1. Eckdaten
Titel: „Das Münster Kochbuch“ / „Münsters Weihnachtsküche“
Autoren: Lisa Nieschlag und Lars Wentrup
Verlag: Hölker Verlag
Erscheinungsjahre:
2024 (Kochbuch) /
2020 (Weihnachtsküche)
2. Inhalt und Konzept
Lisa Nieschlag und Lars Wentrup sind bekannt für ihre stimmungsvollen und atmosphärischen Kochbücher, die nicht nur Rezepte beinhalten. Durch kurze Texte und besonders durch ihre Fotos gelingt es ihnen hervorragend, Stimmungen und Lebensgefühl der Region oder des Themas, das sie bearbeiten, einzufangen. Ihre Bücher sind somit immer ein Erlebnis für die Sinne. „Das Münster Kochbuch“ und „Münsters Weihnachtsküche“ folgen diesem Ansatz und verbinden Kulinarik mit lokalen Impressionen.
• Beschreibung des Konzepts
Das Münster Kochbuch
Dieses Buch ist eine Liebeserklärung an die westfälische Küche und die Stadt Münster. Es verbindet traditionelle Rezepte mit modernen Interpretationen und spiegelt die kulinarische Vielfalt der Region wider. Neben Rezepten bietet das Buch vor allen Dingen wunderschöne Fotos aus der Stadt Münster.
Münsters Weihnachtsküche
Das Weihnachtsbuch zeigt Münster in weihnachtlicher und winterlicher Stimmung und präsentiert festliche und traditionelle Rezepte. Die Fotos von Münster im Schnee und zur Weihnachtszeit vermitteln eine gemütliche Atmosphäre, die zur Adventszeit passt. Das Buch bietet Ideen für weihnachtliche und winterliche Menüs, Plätzchen und heiße Getränke. Eine fünfseitige Geschichte „Das Weihnussfest“, die natürlich in Münster spielt und mit viel Lokalkolorit angereichert ist, lädt zum Vorlesen für Kinder ein – im Mittelpunkt steht eine Eichhörnchen-Familie, die ein Familienmitglied verliert und wiederfindet.

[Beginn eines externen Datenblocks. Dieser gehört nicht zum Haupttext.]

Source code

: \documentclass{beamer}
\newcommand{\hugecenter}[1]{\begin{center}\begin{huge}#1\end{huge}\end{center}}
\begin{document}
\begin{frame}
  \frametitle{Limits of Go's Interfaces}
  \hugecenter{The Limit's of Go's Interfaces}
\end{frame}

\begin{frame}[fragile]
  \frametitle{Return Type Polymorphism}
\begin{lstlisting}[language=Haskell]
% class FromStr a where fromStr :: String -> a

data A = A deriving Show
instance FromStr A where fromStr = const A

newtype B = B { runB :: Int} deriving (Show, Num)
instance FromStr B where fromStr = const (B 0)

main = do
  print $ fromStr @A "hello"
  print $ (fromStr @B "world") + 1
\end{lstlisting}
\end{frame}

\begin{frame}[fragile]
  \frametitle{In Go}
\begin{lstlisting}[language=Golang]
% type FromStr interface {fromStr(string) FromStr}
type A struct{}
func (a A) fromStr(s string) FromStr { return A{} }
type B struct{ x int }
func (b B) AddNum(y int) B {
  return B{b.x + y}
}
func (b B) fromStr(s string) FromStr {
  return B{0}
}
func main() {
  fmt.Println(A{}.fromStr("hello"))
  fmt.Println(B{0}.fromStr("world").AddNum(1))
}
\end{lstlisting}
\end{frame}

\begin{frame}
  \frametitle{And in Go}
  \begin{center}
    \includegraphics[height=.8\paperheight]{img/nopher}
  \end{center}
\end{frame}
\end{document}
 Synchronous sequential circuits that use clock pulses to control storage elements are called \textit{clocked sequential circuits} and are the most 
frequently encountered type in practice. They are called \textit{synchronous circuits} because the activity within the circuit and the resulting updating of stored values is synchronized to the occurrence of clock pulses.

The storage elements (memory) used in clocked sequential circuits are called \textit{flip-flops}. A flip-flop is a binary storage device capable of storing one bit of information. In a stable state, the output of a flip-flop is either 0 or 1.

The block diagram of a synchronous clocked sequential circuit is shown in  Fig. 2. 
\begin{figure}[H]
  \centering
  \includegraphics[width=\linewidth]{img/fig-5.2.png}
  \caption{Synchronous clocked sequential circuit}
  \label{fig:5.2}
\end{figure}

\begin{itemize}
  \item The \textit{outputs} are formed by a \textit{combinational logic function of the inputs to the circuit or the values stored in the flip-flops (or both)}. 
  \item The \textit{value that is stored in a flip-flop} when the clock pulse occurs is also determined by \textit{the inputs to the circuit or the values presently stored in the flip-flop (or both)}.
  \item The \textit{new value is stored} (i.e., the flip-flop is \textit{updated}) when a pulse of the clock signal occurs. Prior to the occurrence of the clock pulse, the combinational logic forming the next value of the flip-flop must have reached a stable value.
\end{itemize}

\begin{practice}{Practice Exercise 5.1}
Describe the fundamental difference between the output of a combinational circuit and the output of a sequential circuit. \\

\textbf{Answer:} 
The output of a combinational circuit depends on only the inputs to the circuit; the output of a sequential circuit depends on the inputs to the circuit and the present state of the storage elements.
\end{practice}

Regionale und saisonale Zutaten stehen in beiden Büchern im Mittelpunkt. Es gibt eine Mischung aus herzhaften und süßen westfälischen Klassikern wie Töttchen, Struwen oder Pumpernickel-Gerichten sowie zeitgemäßen Kreationen und im Weihnachtskochbuch natürlich auch Plätzchen- und Stollenrezepte. Sie vermitteln damit Einblick in die westfälischen Spezialitäten der Region, konzentrieren sich auf die (zumindest den lokalen Lesern) bekanntesten Gerichte und erheben nicht den Anspruch auf Vollständigkeit oder ein breites Spektrum an westfälischen Küchenklassikern abzubilden.
• Struktur der Bücher
Das Münster Kochbuch
Der Blick ins Inhaltsverzeichnis zeigt vier Kapitel an:
„Picknickzauber im grünen Münster“ mit allem, was man gut vorbereiten und mitnehmen kann (u.a. Nudelsalat mit Dicken Bohnen, Potthucke, Bauernstuten und Aufstriche, Stippmilch zum Nachtisch);
„Saisonales vom Wochenmarkt“ mit typischen regionalen Gemüsen wie Stielmus, Sellerie, Dicken Bohnen und Möhren;
„Durch Münsters gute Stube“ zeigt Klassiker der Speisekarten der Traditionslokale im Münsterland wie Töttchen, Blindhuhn, Pfefferpotthast, Struwen und Herrencreme;
„Junges Münster“ bietet dem Zeitgeschmack angepasste Rezepte wie eine Westfälische Käsetarte, Spitzkohl-Flammkuchen oder Grünkohlsalat mit Apfel und Ziegen-Feta, wobei auch hier immer die regionalen Zutaten im Mittelpunkt stehen.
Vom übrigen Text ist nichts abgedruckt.